Dans le cadre du renforcement de l’État de droit et de l’indépendance du pouvoir judiciaire, le ministre de la Justice, garde des Sceaux, M. Lotfi Boudjemaa, a présenté, dimanche, devant la commission des affaires juridiques, administratives et des libertés de l’Assemblée populaire nationale, le projet de loi organique portant statut de la magistrature. Ce texte ambitieux, qui comprend 110 articles, s’inscrit dans une vision de modernisation de la justice algérienne et d’adaptation aux profondes transformations institutionnelles qu’a connues le pays depuis la Constitution de 2020. Promulgué en 2004, le statut actuel ne répond plus aux exigences d’un système judiciaire en mutation.
Le ministre a souligné que le nouveau texte vient traduire la volonté du président de la République de consacrer une magistrature indépendante, exemplaire et au service exclusif du citoyen. L’un des axes essentiels de cette réforme réside dans la consécration de la supervision du Conseil supérieur de la magistrature (CSM) sur toutes les questions professionnelles et disciplinaires, en lui confiant la gestion exclusive de la carrière des magistrats.

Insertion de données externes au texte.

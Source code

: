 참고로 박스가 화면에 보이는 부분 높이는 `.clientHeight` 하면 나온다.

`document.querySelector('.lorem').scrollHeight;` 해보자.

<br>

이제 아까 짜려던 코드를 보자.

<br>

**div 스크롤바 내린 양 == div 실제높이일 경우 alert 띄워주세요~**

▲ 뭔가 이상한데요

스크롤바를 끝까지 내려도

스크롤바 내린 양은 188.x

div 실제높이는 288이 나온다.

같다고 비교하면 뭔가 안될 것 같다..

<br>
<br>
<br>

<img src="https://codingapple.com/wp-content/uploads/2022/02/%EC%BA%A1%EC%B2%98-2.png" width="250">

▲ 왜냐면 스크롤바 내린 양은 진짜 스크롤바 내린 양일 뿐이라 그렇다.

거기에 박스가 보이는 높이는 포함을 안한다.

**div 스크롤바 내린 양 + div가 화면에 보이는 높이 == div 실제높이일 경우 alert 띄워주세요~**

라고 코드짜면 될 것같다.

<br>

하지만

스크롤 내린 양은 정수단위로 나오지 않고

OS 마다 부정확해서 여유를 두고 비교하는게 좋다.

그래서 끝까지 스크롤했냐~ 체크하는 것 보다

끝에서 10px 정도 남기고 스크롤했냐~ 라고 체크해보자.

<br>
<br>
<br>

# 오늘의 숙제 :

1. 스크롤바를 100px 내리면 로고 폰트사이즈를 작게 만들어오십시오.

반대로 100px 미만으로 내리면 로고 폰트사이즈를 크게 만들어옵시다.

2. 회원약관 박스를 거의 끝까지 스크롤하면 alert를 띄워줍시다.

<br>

Le projet prévoit également la création de nouvelles fonctions judiciaires, ouvrant droit à promotion, notamment à la Cour suprême et au Conseil d’État, tout en accordant au CSM la prérogative du détachement pour ces postes. L’une des priorités du texte demeure le renforcement de l’indépendance et de la dignité du magistrat. À ce titre, il définit avec précision les critères de mutation, les conditions de transfert et les droits fondamentaux du magistrat, tels que le droit syndical, le droit à la protection de l’État en cas d’agression dans l’exercice de ses fonctions et le droit à des congés réglementés.

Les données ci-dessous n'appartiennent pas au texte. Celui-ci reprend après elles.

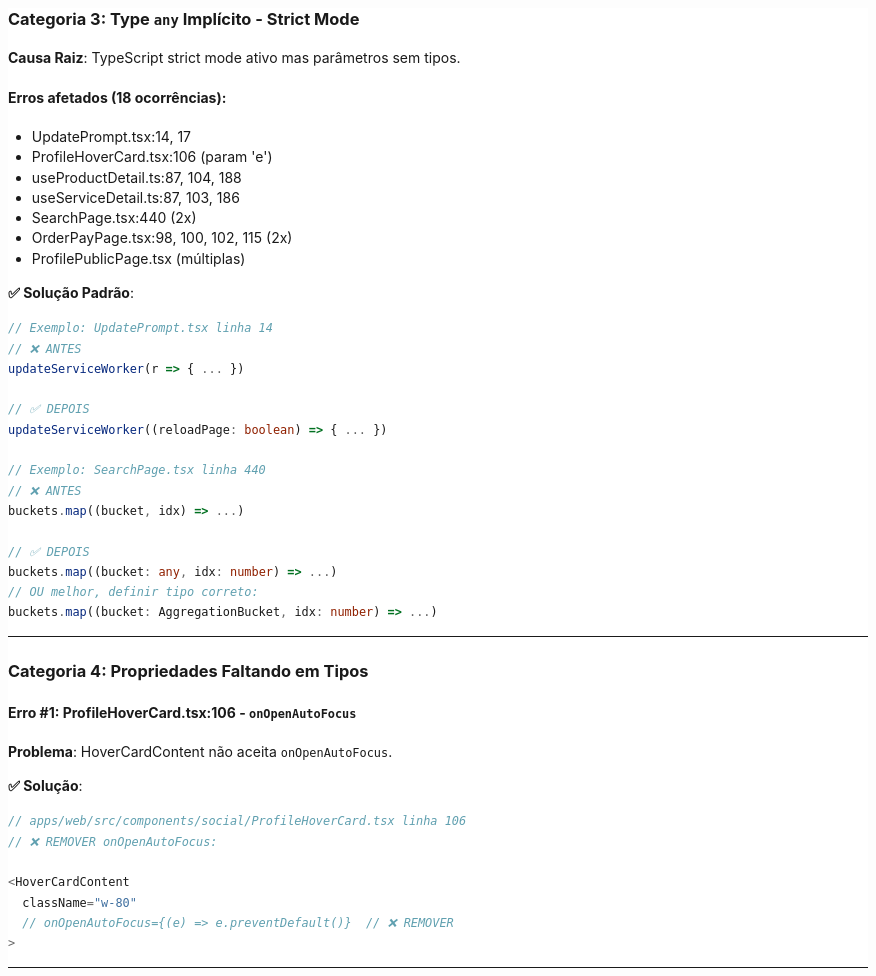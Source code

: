 
### Categoria 3: Type `any` Implícito - Strict Mode

**Causa Raiz**: TypeScript strict mode ativo mas parâmetros sem tipos.

#### Erros afetados (18 ocorrências):
- UpdatePrompt.tsx:14, 17
- ProfileHoverCard.tsx:106 (param 'e')
- useProductDetail.ts:87, 104, 188
- useServiceDetail.ts:87, 103, 186
- SearchPage.tsx:440 (2x)
- OrderPayPage.tsx:98, 100, 102, 115 (2x)
- ProfilePublicPage.tsx (múltiplas)

**✅ Solução Padrão**:
```typescript
// Exemplo: UpdatePrompt.tsx linha 14
// ❌ ANTES
updateServiceWorker(r => { ... })

// ✅ DEPOIS
updateServiceWorker((reloadPage: boolean) => { ... })

// Exemplo: SearchPage.tsx linha 440
// ❌ ANTES
buckets.map((bucket, idx) => ...)

// ✅ DEPOIS
buckets.map((bucket: any, idx: number) => ...)
// OU melhor, definir tipo correto:
buckets.map((bucket: AggregationBucket, idx: number) => ...)
```

---

### Categoria 4: Propriedades Faltando em Tipos

#### Erro #1: ProfileHoverCard.tsx:106 - `onOpenAutoFocus`

**Problema**: HoverCardContent não aceita `onOpenAutoFocus`.

**✅ Solução**:
```typescript
// apps/web/src/components/social/ProfileHoverCard.tsx linha 106
// ❌ REMOVER onOpenAutoFocus:

<HoverCardContent
  className="w-80"
  // onOpenAutoFocus={(e) => e.preventDefault()}  // ❌ REMOVER
>
```

---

Le projet interdit par ailleurs toute activité politique ou lucrative, hormis l’enseignement, et ce, sous réserve d’une autorisation du président du bureau permanent du CSM, afin de préserver la neutralité et la crédibilité du corps judiciaire. Le texte législatif fixe aussi un cadre rigoureux pour les poursuites disciplinaires et pénales, en précisant les fautes professionnelles graves pouvant entraîner la révocation. L’Inspection générale du ministère de la Justice se voit conférer la prérogative d’engager des actions disciplinaires au nom du ministre de la Justice. Cette disposition vise à renforcer la transparence et la rigueur dans la gestion des comportements déviants au sein de la magistrature. Abordant le volet social et statutaire, le projet définit les dispositions relatives à la retraite des magistrats, alignée sur le régime des fonctions supérieures de l’État. Il prévoit la possibilité de prolonger le service jusqu’à 65 ans pour les magistrats des cours et tribunaux administratifs, et jusqu’à 70 ans pour ceux exerçant à la Cour suprême et au Conseil d’État, permettant ainsi de valoriser l’expérience et les compétences acquises.

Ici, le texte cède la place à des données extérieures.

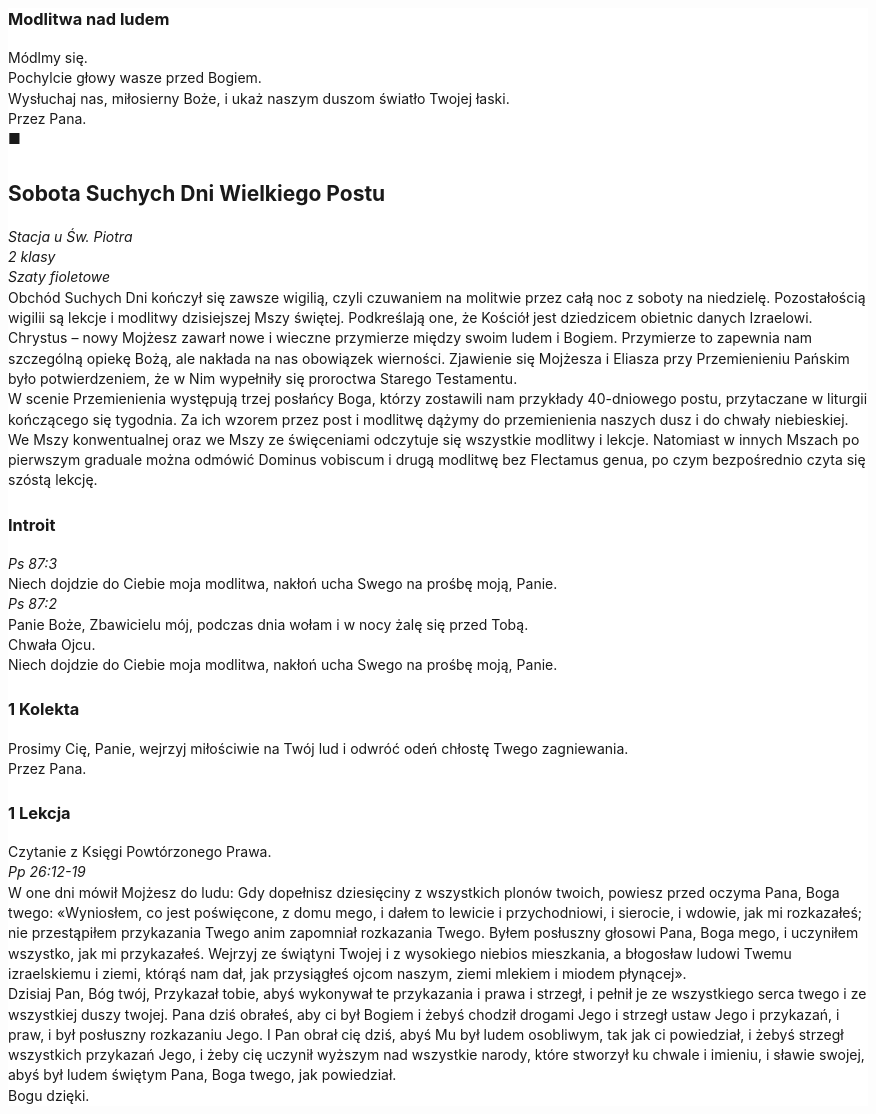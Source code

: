 
### Modlitwa nad ludem  
  
Módlmy się.  
Pochylcie głowy wasze przed Bogiem.  
Wysłuchaj nas, miłosierny Boże, i ukaż naszym duszom światło Twojej łaski.  
Przez Pana.  
■


## Sobota Suchych Dni Wielkiego Postu  
*Stacja u Św. Piotra*  
*2 klasy*  
*Szaty fioletowe*  
Obchód Suchych Dni kończył się zawsze wigilią, czyli czuwaniem na molitwie przez całą noc z soboty na niedzielę. Pozostałością wigilii są lekcje i modlitwy dzisiejszej Mszy świętej. Podkreślają one, że Kościół jest dziedzicem obietnic danych Izraelowi. Chrystus – nowy Mojżesz zawarł nowe i wieczne przymierze między swoim ludem i Bogiem. Przymierze to zapewnia nam szczególną opiekę Bożą, ale nakłada na nas obowiązek wierności. Zjawienie się Mojżesza i Eliasza przy Przemienieniu Pańskim było potwierdzeniem, że w Nim wypełniły się proroctwa Starego Testamentu.  
W scenie Przemienienia występują trzej posłańcy Boga, którzy zostawili nam przykłady 40-dniowego postu, przytaczane w liturgii kończącego się tygodnia. Za ich wzorem przez post i modlitwę dążymy do przemienienia naszych dusz i do chwały niebieskiej.  
We Mszy konwentualnej oraz we Mszy ze święceniami odczytuje się wszystkie modlitwy i lekcje. Natomiast w innych Mszach po pierwszym graduale można odmówić Dominus vobiscum i drugą modlitwę bez Flectamus genua, po czym bezpośrednio czyta się szóstą lekcję.  


### Introit  
*Ps 87:3*  
Niech dojdzie do Ciebie moja modlitwa, nakłoń ucha Swego na prośbę moją, Panie.  
*Ps 87:2*  
Panie Boże, Zbawicielu mój, podczas dnia wołam i w nocy żalę się przed Tobą.  
Chwała Ojcu.  
Niech dojdzie do Ciebie moja modlitwa, nakłoń ucha Swego na prośbę moją, Panie.  


### 1 Kolekta  
Prosimy Cię, Panie, wejrzyj miłościwie na Twój lud i odwróć odeń chłostę Twego zagniewania.  
Przez Pana.  


### 1 Lekcja  
Czytanie z Księgi Powtórzonego Prawa.  
*Pp 26:12-19*  
W one dni mówił Mojżesz do ludu: Gdy dopełnisz dziesięciny z wszystkich plonów twoich, powiesz przed oczyma Pana, Boga twego: «Wyniosłem, co jest poświęcone, z domu mego, i dałem to lewicie i przychodniowi, i sierocie, i wdowie, jak mi rozkazałeś; nie przestąpiłem przykazania Twego anim zapomniał rozkazania Twego. Byłem posłuszny głosowi Pana, Boga mego, i uczyniłem wszystko, jak mi przykazałeś. Wejrzyj ze świątyni Twojej i z wysokiego niebios mieszkania, a błogosław ludowi Twemu izraelskiemu i ziemi, którąś nam dał, jak przysiągłeś ojcom naszym, ziemi mlekiem i miodem płynącej».  
Dzisiaj Pan, Bóg twój, Przykazał tobie, abyś wykonywał te przykazania i prawa i strzegł, i pełnił je ze wszystkiego serca twego i ze wszystkiej duszy twojej. Pana dziś obrałeś, aby ci był Bogiem i żebyś chodził drogami Jego i strzegł ustaw Jego i przykazań, i praw, i był posłuszny rozkazaniu Jego. I Pan obrał cię dziś, abyś Mu był ludem osobliwym, tak jak ci powiedział, i żebyś strzegł wszystkich przykazań Jego, i żeby cię uczynił wyższym nad wszystkie narody, które stworzył ku chwale i imieniu, i sławie swojej, abyś był ludem świętym Pana, Boga twego, jak powiedział.  
Bogu dzięki.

Le texte introduit également une période probatoire d’un an pour les magistrats nouvellement diplômés de l’École supérieure de la magistrature, renouvelable une fois, garantissant une meilleure préparation à l’exercice de la fonction judiciaire. Lors de cette séance, tenue en présence de la ministre des Relations avec le Parlement, Mme Nadjiba Djilali, le président de la commission, M. Toumi Abdelkader, a salué la portée du projet, le qualifiant d’étape fondamentale dans le processus d’édification d’une Algérie nouvelle, fondée sur la justice, la transparence et la compétence. Par ce texte, l’Algérie réaffirme sa volonté d’instaurer un pouvoir judiciaire fort, indépendant et moderne, à la hauteur des aspirations du peuple et des exigences de l’État de droit.